Gene Expression Profiling of the xMHC Region Reveals 9 Candidate Genes in Schizophrenia

Gene Expression Profiling of the xMHC Region Reveals 9 Candidate Genes in Schizophrenia

To the Editor: Strong association of the extended major histocompatibility complex (xMHC) region on human chromosome 6 with schizophrenia has been supported by a number of genome-wide association studies.1 However, since the xMHC region is featured by numerous polymorphisms, dense gene clusters, and strong linkage disequilibrium, it is difficult to attribute the association to specific genes. A targeted scrutinization of gene expression in the xMHC region can provide valuable candidate genes for future validation. Here we utilize 2 real-time polymerase chain reaction (PCR)-based platforms and 2 sample sets to investigate protein-coding gene expressions in the xMHC region in peripheral blood leukocytes to identify schizophrenia candidate genes.
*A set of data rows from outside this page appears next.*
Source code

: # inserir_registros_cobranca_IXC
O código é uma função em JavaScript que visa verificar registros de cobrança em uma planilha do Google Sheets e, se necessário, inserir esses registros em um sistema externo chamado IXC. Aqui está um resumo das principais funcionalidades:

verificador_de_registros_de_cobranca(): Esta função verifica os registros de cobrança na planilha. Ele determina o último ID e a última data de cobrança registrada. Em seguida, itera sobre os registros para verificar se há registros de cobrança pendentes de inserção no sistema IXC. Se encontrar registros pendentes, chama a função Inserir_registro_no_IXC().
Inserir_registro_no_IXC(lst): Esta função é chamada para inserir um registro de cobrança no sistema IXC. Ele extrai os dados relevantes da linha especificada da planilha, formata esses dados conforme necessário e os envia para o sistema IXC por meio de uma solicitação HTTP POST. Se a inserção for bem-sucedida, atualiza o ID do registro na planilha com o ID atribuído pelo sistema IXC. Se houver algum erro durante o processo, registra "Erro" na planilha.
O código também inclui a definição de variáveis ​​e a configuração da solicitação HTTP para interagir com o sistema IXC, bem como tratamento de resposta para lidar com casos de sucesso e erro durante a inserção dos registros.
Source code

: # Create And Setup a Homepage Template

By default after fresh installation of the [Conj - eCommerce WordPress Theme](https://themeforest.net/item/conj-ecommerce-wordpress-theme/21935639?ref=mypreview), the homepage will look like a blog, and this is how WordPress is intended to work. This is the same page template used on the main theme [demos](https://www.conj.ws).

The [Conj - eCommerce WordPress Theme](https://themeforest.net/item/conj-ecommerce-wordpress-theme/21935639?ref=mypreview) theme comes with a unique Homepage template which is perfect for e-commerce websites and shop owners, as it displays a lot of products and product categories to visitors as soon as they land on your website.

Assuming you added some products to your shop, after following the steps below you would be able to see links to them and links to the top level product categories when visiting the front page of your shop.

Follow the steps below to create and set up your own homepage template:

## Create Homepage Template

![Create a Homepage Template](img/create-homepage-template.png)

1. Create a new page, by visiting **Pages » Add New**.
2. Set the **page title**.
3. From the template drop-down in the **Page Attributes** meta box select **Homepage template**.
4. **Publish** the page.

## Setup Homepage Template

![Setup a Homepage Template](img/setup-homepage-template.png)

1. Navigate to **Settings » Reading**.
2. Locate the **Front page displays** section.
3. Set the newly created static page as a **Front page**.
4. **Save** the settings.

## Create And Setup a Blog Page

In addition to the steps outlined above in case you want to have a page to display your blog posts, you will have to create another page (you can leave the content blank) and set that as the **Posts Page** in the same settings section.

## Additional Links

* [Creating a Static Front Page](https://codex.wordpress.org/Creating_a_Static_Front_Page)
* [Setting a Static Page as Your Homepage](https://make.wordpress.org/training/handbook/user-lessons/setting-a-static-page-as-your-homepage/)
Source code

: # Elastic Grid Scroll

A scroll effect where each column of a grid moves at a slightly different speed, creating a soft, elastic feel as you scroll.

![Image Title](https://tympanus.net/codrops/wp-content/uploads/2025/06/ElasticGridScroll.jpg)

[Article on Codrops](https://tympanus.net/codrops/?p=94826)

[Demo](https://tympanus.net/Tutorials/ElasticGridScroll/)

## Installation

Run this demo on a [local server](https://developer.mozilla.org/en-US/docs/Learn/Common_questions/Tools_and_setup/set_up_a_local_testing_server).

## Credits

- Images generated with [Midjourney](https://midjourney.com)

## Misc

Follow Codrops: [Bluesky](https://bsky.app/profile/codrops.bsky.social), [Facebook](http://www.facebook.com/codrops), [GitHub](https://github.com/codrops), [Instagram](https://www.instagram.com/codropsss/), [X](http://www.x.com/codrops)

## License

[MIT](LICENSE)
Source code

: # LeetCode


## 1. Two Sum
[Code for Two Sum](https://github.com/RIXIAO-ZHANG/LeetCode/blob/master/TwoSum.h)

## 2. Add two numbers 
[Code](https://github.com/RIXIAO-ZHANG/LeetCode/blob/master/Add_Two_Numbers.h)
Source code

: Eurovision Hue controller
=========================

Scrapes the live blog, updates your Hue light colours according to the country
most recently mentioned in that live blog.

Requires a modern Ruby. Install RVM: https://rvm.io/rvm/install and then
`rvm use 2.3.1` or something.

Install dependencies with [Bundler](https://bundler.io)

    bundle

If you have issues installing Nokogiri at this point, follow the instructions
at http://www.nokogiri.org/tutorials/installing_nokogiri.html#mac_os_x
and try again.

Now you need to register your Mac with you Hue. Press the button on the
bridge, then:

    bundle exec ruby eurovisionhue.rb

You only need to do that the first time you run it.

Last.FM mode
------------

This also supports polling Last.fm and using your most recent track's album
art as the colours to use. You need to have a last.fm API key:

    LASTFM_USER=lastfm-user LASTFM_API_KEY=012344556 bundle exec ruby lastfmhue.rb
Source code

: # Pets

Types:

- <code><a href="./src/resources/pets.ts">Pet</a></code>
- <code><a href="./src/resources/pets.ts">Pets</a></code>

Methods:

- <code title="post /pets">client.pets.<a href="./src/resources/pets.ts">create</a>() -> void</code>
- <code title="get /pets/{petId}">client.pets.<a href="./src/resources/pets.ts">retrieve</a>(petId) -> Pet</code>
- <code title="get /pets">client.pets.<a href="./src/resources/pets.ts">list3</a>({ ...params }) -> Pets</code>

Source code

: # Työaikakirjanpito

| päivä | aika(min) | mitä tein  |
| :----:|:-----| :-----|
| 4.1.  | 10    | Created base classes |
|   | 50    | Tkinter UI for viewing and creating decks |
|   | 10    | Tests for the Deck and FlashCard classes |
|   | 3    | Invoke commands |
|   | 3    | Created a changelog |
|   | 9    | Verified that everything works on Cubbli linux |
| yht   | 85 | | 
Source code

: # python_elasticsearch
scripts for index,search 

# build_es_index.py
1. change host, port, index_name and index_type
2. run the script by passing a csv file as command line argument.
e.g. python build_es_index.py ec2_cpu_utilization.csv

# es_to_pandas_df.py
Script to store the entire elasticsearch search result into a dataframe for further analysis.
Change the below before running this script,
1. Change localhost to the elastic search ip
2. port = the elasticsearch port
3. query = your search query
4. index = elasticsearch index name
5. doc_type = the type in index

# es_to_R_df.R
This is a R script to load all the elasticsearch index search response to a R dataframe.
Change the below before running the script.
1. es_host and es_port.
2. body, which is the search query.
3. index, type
Methods. The 2 sample sets include 1 discovery sample set (24 patients and 24 healthy controls) and 1 validation sample set (41 patients and 37 controls) (Supplementary eTable 1). All patients were first-episode, drug-naïve, and diagnosed with schizophrenia according to the Fourth Edition of the Diagnostic and Statistical Manual of Mental Disorders (DSM-IV). All patients and controls were recruited after informed consent and institutional review board approval. Blood samples were collected in the morning after overnight fasting (10-12 hours). Leukocytes were isolated, and RNA was extracted and reverse transcribed into complementary DNA. First, we applied real-time PCR-based TaqMan low-density arrays (TLDAs) (Thermo Fisher Scientific) to screen differential gene expressions in the discovery sample set. Expressions of 162 protein-coding genes located in the xMHC region were investigated, with expression of ACTB (actin, beta) as an internal standard. Second, we reprepared RNA samples in the discovery set and reassayed previous positive genes by 384-well plate TaqMan real-time PCR. Third, we evaluated the result in the independent validation sample set by 384-well plate TaqMan real-time PCR.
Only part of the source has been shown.